Catherine
Catherine oder Katherine?
Es war eine große, wohltuende Welle der Erleichterung, die sich vor wenigen Tagen bei einem Großteil der Spieler da draußen Bahn brach. Nachdem ein Atlus-Mitarbeiter vermeldete, Amerikas Anbieter für ungewöhnliche, anspruchsvolle und ungewöhnlich anspruchsvolle Nischensoftware hätte momentan keine Pläne, Catherine, den neuen Titel der Macher von Persona 3 und 4, in den Westen zu bringen, war die Empörung groß: Leute schrieben E-Mails, diskutierten sich in Foren die Köpfe heiß und überlegten fieberhaft, welcher andere Nischen-Anbieter Catherine in den Westen bringen könnte.
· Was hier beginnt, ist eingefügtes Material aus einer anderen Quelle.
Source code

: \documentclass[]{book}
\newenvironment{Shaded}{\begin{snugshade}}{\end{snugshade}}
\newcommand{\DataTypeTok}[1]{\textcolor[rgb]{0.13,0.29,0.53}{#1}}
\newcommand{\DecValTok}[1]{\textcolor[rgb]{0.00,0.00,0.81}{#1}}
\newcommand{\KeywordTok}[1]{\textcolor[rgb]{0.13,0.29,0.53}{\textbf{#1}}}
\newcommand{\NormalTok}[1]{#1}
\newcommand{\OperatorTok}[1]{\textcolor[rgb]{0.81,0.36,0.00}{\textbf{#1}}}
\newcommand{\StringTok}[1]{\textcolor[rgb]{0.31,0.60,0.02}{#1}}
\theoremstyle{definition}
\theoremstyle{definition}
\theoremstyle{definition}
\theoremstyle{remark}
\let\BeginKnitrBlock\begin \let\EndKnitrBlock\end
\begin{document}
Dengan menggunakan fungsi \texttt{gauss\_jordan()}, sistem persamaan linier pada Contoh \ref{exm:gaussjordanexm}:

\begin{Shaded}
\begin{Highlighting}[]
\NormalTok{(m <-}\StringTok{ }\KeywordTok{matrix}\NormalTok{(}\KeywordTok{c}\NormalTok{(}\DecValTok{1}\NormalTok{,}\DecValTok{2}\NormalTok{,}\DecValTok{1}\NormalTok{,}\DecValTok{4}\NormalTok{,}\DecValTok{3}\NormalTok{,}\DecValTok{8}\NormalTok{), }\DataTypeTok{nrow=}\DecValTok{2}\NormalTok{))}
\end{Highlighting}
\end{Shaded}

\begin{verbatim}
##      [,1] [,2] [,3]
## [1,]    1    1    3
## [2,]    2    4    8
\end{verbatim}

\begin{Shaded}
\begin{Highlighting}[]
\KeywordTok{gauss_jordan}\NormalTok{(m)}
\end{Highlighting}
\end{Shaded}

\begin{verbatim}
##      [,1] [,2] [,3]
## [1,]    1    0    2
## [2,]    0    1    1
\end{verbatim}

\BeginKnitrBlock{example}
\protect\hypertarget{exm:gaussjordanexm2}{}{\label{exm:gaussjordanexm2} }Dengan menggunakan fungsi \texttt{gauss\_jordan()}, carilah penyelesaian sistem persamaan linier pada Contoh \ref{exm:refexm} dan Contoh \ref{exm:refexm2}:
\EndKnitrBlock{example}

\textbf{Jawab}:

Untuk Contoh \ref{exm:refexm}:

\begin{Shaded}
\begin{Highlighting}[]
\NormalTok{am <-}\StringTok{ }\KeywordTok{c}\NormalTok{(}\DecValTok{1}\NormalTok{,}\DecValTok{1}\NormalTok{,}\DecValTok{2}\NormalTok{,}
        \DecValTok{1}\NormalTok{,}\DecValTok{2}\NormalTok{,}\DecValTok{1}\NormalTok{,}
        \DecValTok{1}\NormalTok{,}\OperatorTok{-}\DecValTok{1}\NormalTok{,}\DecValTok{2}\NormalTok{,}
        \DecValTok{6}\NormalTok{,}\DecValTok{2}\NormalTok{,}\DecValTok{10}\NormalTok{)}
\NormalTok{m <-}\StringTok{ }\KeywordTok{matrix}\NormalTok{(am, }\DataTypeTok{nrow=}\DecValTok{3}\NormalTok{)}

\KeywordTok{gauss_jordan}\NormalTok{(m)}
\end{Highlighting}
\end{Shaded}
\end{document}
Im Nachhinein wirkt das fast wie eine durchaus geschickte PR-Aktion: Auf einmal wurde Catherine von einem exotischen, durchaus interessanten Titel zur einer verbotenen Frucht, zu einem Spiel, das die Japaner uns Westlern vorbehalten wollen und das deshalb natürlich gleich nochmal so begehrlich wirkt wie zuvor. Und als dann schließlich die ersehnte Nachricht kam, dass Atlus Catherine für Xbox 360 und PS3 in diesem Sommer in die USA bringen will, da waren Begeisterung, Vorfreude und Dankbarkeit so groß, dass direkt zahlreiche Vorbestellungen getätigt wurden – der Verfasser dieser Zeilen nimmt sich davon auch nicht im geringsten aus, auch ich habe mir direkt die PS3-Fassung von Catherine reserviert und dazu auch gleich noch in die japanische Fassung reingeschaut, um endlich Klarheit zu erhalten, was es mit Catherine denn nun wirklich auf sich hat.
Eigentlich muss man mit Vincent kein Mitleid haben. Der 32-jährige Angestellte ist unabhängig, hat aber bereits seit fünf Jahren eine angenehm lockere Beziehung zur gleichaltrigen Katherine, die er schon seit Schultagen kennt. Doch die sorglosen Tage scheinen sich dem Ende zuzuneigen: Aus irgendeinem Grund macht Katherine ihrem Vincent Dampf, sich doch endlich einmal mit der ganzen Heirats-Thematik auseinander zu setzen. Auch wenn es sicherlich weit schlimmeres gibt, als mit der selbstständigen, attraktiven und durchaus auch erfolgreichen Katherine in den Hafen der Ehe einzulaufen, packt den geplagten Vincent da die nackte Panik.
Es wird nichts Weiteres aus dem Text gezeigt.